_What is expected:_ Which lines hold the string "cell"? Copy each of them from the material below.

_Dataset entries:_
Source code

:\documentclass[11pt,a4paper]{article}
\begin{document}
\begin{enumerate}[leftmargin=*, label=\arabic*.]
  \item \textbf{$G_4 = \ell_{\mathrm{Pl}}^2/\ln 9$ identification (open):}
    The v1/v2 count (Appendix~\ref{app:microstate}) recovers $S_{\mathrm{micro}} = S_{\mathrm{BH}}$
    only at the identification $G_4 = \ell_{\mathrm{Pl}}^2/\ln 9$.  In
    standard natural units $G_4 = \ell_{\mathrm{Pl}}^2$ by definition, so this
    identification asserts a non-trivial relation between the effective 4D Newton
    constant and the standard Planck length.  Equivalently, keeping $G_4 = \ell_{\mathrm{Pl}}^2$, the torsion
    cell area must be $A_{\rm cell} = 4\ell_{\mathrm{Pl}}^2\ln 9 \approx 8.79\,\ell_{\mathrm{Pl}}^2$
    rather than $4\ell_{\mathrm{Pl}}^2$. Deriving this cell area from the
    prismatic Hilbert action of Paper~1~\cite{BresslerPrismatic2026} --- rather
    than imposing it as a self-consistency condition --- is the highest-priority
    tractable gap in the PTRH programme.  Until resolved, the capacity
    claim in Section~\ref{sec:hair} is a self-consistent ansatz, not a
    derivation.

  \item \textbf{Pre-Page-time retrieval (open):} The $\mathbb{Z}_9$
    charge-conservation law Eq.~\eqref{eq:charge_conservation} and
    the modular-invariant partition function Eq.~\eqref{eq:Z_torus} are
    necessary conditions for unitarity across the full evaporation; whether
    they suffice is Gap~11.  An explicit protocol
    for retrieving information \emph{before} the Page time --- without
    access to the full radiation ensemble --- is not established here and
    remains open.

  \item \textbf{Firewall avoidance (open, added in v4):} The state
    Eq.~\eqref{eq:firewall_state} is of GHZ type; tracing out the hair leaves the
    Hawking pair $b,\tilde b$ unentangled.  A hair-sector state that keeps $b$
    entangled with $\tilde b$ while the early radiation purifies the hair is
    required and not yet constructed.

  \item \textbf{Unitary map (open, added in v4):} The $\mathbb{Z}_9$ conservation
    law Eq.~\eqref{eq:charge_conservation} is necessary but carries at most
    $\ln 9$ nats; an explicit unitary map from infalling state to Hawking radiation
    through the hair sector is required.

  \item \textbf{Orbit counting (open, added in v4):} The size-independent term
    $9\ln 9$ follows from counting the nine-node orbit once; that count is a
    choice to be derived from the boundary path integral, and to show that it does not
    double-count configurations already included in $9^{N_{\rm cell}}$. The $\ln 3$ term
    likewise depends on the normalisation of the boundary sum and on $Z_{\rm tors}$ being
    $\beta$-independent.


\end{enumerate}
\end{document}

...

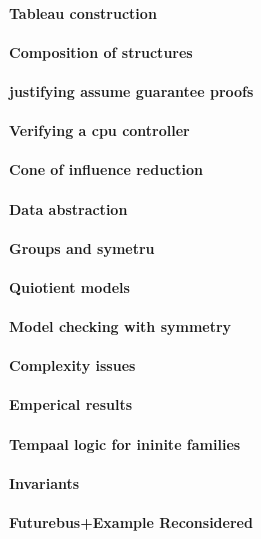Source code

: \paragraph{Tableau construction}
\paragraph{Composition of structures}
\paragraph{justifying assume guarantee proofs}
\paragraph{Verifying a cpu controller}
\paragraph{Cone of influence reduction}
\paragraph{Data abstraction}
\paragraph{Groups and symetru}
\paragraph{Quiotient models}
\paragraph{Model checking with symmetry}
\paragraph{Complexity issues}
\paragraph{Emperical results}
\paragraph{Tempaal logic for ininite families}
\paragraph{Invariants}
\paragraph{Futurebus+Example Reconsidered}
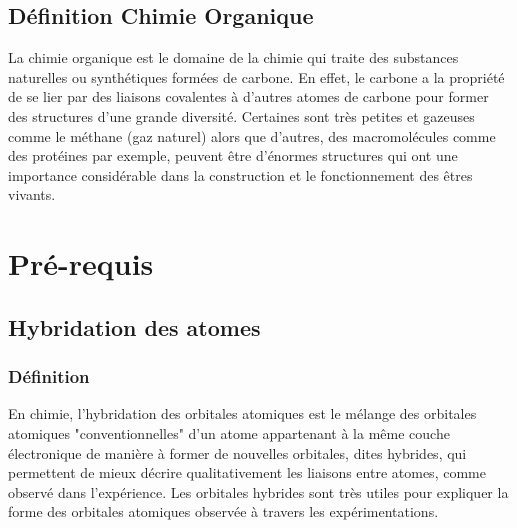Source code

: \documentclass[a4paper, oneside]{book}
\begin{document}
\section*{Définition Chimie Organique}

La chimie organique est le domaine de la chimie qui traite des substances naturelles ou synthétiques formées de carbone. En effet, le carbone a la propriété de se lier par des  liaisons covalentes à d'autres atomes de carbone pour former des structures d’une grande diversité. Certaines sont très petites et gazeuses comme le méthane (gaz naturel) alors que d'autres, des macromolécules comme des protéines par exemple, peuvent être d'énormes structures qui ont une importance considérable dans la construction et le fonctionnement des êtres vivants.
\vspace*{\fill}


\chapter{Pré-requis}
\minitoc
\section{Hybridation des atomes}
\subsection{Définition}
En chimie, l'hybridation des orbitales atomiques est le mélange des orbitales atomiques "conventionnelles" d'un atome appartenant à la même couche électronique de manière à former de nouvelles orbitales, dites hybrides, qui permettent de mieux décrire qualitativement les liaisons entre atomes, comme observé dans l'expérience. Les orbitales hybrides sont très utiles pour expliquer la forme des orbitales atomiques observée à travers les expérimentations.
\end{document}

_Solved problem:_
    cell area must be $A_{\rm cell} = 4\ell_{\mathrm{Pl}}^2\ln 9 \approx 8.79\,\ell_{\mathrm{Pl}}^2$
    rather than $4\ell_{\mathrm{Pl}}^2$. Deriving this cell area from the
    double-count configurations already included in $9^{N_{\rm cell}}$. The $\ln 3$ term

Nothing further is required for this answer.